**TASK GOAL:**
Look below for the line that has "## Week 47: Baptism and the Lord's Supper". Set down the lines from there through the line that has "Q93*: Which are", exactly as written.

(Excerpts from a dataset)

++++

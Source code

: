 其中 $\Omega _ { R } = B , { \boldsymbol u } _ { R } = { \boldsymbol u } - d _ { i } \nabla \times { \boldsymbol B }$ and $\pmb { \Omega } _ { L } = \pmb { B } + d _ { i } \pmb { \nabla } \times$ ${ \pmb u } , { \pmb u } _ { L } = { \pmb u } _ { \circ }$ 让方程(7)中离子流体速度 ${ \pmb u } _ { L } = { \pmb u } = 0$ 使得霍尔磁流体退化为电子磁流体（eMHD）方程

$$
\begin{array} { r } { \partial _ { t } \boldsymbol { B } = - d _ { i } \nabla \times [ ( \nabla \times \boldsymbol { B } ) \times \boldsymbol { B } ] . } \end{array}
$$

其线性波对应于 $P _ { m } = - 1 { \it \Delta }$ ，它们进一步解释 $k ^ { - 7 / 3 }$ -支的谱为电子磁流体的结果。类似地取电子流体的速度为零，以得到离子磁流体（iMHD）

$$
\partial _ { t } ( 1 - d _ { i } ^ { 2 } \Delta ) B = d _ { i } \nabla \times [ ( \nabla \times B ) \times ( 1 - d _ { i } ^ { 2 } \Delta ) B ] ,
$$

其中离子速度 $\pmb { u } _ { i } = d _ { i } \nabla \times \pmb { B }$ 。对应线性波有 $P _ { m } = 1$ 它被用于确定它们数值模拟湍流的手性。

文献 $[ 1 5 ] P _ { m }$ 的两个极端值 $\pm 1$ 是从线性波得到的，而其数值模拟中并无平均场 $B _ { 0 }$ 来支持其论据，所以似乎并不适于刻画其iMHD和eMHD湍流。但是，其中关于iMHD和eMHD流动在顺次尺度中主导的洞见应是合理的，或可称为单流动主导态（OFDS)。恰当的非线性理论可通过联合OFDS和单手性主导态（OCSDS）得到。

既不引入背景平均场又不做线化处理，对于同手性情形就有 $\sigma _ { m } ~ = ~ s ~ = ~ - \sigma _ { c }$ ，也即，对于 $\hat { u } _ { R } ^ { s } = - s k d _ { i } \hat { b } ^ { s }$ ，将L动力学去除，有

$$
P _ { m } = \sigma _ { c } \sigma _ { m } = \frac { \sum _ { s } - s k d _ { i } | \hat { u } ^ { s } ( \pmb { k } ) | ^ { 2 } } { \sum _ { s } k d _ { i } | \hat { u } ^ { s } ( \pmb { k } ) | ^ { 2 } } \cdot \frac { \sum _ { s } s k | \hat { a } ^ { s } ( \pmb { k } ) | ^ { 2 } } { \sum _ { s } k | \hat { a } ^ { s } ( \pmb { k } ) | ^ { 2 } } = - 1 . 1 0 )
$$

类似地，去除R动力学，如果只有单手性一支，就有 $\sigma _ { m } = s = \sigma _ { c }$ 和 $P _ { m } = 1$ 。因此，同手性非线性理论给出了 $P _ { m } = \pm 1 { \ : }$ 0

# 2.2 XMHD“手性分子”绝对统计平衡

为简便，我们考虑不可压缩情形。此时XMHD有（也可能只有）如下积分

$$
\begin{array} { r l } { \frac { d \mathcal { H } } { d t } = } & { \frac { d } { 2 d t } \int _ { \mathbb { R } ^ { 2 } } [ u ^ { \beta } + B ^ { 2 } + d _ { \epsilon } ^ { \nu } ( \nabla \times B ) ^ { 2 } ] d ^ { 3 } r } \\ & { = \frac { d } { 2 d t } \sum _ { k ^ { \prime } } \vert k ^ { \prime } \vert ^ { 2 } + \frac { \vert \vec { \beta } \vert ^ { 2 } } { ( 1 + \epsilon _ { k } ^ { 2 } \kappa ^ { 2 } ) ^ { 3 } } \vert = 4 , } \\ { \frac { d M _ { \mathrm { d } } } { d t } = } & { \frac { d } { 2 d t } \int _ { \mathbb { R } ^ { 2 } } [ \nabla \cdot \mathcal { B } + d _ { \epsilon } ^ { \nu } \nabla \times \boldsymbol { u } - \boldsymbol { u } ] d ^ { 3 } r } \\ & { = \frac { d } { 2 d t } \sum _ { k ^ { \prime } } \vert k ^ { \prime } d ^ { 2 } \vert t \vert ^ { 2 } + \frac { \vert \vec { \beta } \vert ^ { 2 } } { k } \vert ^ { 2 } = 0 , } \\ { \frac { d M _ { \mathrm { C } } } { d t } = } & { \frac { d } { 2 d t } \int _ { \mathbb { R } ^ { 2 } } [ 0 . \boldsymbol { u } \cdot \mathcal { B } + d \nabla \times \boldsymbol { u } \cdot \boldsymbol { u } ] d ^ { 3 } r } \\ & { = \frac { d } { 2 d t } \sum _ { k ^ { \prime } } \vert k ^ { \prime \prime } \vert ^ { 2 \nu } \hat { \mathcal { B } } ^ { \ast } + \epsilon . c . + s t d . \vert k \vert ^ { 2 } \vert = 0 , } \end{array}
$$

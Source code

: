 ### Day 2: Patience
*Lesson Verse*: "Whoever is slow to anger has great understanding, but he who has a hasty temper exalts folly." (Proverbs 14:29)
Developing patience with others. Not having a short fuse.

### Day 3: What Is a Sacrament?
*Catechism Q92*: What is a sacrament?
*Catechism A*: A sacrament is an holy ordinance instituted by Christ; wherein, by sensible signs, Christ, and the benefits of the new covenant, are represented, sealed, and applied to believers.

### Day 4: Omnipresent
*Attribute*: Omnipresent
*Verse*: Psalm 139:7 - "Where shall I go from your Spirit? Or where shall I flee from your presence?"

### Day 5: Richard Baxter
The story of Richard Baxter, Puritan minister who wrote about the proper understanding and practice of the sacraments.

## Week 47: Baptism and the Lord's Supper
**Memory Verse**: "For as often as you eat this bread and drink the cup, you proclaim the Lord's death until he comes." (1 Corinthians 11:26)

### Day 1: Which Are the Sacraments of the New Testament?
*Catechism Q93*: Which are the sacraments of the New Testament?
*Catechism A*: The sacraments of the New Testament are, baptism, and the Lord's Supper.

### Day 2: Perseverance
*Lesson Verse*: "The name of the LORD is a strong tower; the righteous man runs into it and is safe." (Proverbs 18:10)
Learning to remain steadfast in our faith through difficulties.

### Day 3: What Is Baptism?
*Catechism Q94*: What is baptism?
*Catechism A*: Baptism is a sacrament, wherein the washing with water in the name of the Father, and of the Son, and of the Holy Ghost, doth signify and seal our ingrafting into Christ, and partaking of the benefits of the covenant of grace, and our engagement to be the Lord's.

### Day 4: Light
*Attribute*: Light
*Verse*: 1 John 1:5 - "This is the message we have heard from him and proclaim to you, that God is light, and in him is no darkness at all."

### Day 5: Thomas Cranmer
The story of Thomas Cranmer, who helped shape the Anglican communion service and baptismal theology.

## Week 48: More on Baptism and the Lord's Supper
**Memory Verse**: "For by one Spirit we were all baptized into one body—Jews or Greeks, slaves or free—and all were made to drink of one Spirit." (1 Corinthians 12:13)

++++

**WRITTEN SOLUTION:**
## Week 47: Baptism and the Lord's Supper
**Memory Verse**: "For as often as you eat this bread and drink the cup, you proclaim the Lord's death until he comes." (1 Corinthians 11:26)

### Day 1: Which Are the Sacraments of the New Testament?
*Catechism Q93*: Which are the sacraments of the New Testament?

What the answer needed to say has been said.